Puoi raccontarci qualche passo di questa tua rinascita?
Avevo una bella casa, una meravigliosa famiglia, un lavoro importante. Vivevo una vita da sogno, un sogno che non era mai stato il mio. E dopo quello che mi era successo, continuare a vivere il sogno di qualcun altro mi sembrava un’offesa alla vita. Ho capito che dovevo rinunciare alla mia tranquillità, se volevo trovare me stessa. Non volevo più essere la moglie di, la madre di, la donna di Wall Street. Ho iniziato lasciando il mio vecchio lavoro per uno mio. Poi mi sono separata da mio marito per vivere da sola. Infine sono volata a Roma, per vivere alla mia maniera. C’è voluto tanto tempo, 10 anni per cambiare tutto e arrivare in Italia.
Cosa hai fatto in quegli anni?
Tante cose, tra cui iniziare a correre. Nella mia prima maratona sono riuscita a percorrere 26.2 miglia e proprio mentre correvo ho capito quanto, per raggiungere quel traguardo, dovevo credere in me stessa. Ho capito che per continuare a correre dovevo essere totalmente dedita alla mia impresa, dovevo avere un piano da seguire, un metodo. Nei mesi successivi, mentre continuavo ad allenarmi riflettevo su come realizzare la mia nuova vita. Proprio come una maratona, non dovevo vederla “tutta insieme”, era troppo grande, troppo imponente. Dovevo pensarla in parti, in obbiettivi, e dedicarmi ogni giorno a conquistarne uno. Era necessario imparare a darmi sostegno, e non credere più di dover fare tutto da sola. Dovevo accettare che anche io mi stancavo, che avevo bisogno di riposo e di rigenerarmi. Ho imparato a prendermi cura di me. Adesso tutto questo è il mio lavoro.
Che lavoro fai oggi?
Oggi finalmente vivo il mio sogno. Il nome della mia società è 262group, la lunghezza della mia prima maratona. Lavoro come life coach, insegno leadership della vita, e le mie clienti sono principalmente donne. Molte donne che incontro sono boccioli pronti a sbocciare, che hanno paura di abbandonare quella protezione. So bene quanto il cambiamento faccia paura, ma è proprio il cambiamento che porta in superficie chi siamo veramente. Dobbiamo ricordarlo ogni giorno. Per questo io ho ancora i 25 dollari che ho guadagnato facendo il primo incontro. Essere pagata per fare quello che volevo, è stato l’inizio della mia fioritura.

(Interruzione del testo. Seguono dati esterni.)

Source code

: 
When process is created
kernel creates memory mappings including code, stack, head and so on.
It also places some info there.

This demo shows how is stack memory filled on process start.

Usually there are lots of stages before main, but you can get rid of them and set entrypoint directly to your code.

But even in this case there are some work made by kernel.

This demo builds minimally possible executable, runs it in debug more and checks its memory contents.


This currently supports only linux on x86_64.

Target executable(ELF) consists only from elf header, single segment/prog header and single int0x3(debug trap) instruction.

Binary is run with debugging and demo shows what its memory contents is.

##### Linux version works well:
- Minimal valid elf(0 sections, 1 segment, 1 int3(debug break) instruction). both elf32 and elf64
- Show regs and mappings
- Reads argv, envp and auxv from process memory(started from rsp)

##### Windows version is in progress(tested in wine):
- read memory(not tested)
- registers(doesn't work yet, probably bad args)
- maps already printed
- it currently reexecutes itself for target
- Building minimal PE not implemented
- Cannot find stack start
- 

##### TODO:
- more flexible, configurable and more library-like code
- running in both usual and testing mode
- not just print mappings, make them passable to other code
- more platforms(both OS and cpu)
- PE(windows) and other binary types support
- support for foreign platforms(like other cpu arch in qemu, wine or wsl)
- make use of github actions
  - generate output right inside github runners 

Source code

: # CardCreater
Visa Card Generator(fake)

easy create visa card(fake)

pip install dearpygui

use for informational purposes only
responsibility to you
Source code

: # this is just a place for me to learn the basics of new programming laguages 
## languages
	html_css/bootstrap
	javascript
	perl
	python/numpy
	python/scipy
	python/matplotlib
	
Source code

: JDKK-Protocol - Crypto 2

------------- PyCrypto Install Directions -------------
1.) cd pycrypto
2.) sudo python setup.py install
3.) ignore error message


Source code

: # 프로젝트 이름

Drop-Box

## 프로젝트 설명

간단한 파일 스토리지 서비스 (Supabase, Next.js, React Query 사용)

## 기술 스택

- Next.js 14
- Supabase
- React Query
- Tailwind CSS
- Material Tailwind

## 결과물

Parlami delle donne e la leadership, secondo te.
Quando andavo a Wall Street vedevo alcune donne vestite come maschi, giacca, pantaloni, camicia bianca. Lo so, pensano che non si possa essere femminili e allo stesso tempo delle leader. Adesso ho imparato che quando provi ad essere qualcun altro da te, non potrai mai essere leader di niente, perché non lo sei di te stessa.
Ultima domanda: chi sei tu oggi Kathy?
Sono felice della mia vita, in pace dove sono e come sono. Ho imparato ad ascoltare e seguire il mio cuore, ed è un modo meraviglioso di essere vivi.